如果這家院子是用牆圍起來的,表示這家人家境殷實,如果這家的院子用的是杖子,不用說,家境顯然就差了點。
而她家用的是圓木杖子圍起來的,據娘說,爹還未過世時本來是打算要把牆砌起來的。
那個她未曾謀過面的爹是個獵戶,據那不靠譜的娘偶爾提起,她爹在的時候,他們家的確是有存點銀子的,只不過世事無常,鄔淮上山被熊瞎子抓了,用光家裡的存銀,最後也沒能把人救回來。
這個家沒了當家作主的男人,只剩下孤兒寡母。
最要不得的是那只顧著傷春悲秋、要死要活,一心追隨丈夫而去的娘親,她這身體的原主上要防著母親不時尋死,下要護著弟妹,張羅家中所有一切,小小年紀,心力交瘁,居然活活把自己給累死了。
要她說,這也算解脫吧。
第二章 鄔家一家人(1)
荒謬的是,兩個看似毫無相干人的死,給了心有不甘、心願未了的葉子雁一個重生的機會,當她意識清醒的時候發現,自己穿越到這個她想都沒想過,古老到令人難以接受,一無所知的世界來。
家世、權力、金錢、美貌……很抱歉,原主都沒有,還有,她這取而代之的人,謀生技能都要從頭學習—— 她像是陷入一個更深的泥淖裡。

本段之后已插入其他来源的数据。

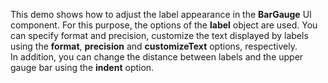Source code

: This demo shows how to&nbsp;adjust the label appearance in&nbsp;the **BarGauge** UI component. For this purpose, the options of&nbsp;the **label** object are used. You can specify format and precision, customize the text displayed by&nbsp;labels using the **format**, **precision** and **customizeText** options, respectively. In&nbsp;addition, you can change the distance between labels and the upper gauge bar using the **indent** option.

可是這世間萬事哪能要求盡如人意?能再活一遍,即便這個世界沒有她要的那個人,不是她想要的那種家庭和生活,可是,她回不去了,前世老邁的自己,那軀殼早已腐朽,這一世唯一慶幸的是,她擁有健康,光滑的肌膚,沒有病痛的身體,正常的十指,還有無窮盡的體力,老天把上輩子她缺乏的東西還給了她。
剛穿越過來那時,因為這副健康的身軀,她激動得幾度滑下淚來。
一個人孤獨寂寞的走到終點,匪夷所思的回到起點,世間沒有絕對,冥冥中,難道是老天爺憐憫她才讓她走這一遭?
這種匪夷所思的因緣際會,她跌跌撞撞的用裝了個老靈魂的身體擔起了原主的責任,起初是不得不,可人心是肉做的,熟悉之後,慢慢疼惜起一雙真心把她當阿姊看待的弟妹。
圈起來的院子裡有口水井,一座苞米樓子,屋簷下放著大大小小的醬缸,菜地裡的白菜、土豆、蘿蔔、胡蘿蔔都快可以收了,收成之後放進菜窖,冬天就不會沒有蔬菜吃。
院裡,在乾草堆裡覓食放養的一隻乳羊、一隻大白鵝、三隻雞聽見聲響,嘎嘎、咯咯,間或咩叫了聲,居然排列整齊的飛跑過來,迎接主人回家似的。
這會兒,鄔深深的眼角眉梢這才活了過來——
鄔家的屋子是全部木造的,散發著一股淡淡的原木松香味,延伸出去兩間耳房,東西兩間房後頭是灶間,正中三間相通為堂屋,堂屋中地上有個土坑,四周砌以條石,中央有個火塘,火塘上直接支了一口鍋子,正咕嚕咕嚕的熬著燉菜湯。
一個紮著兩條小長辮兒的小姑娘,帶著尚未長開的青澀稚氣,俐落的拿著長勺在攪拌鍋裡的湯,見著推門而入的鄔深深,笑咪咪的說道:「阿姊今兒回來得忒早。」
「因為今天運氣好。」鄔深深卸下肩上的竹簍,嗅嗅空氣中瀰漫的香氣。「你煮什麼好吃的?我老遠就聞到了。」
「不知道你中午會回來,就只有燉菜和昨晚剩下的黃饃饃。」
這半年他們家境逐漸轉好,吃得上用硬糜子混著軟糜子,以石磨磨成糜子粉做成的黃饃饃了,而半年前,他們吃的還是會刮人喉嚨,吞不下去,卻為了要活命也吐不出來的糠饃饃。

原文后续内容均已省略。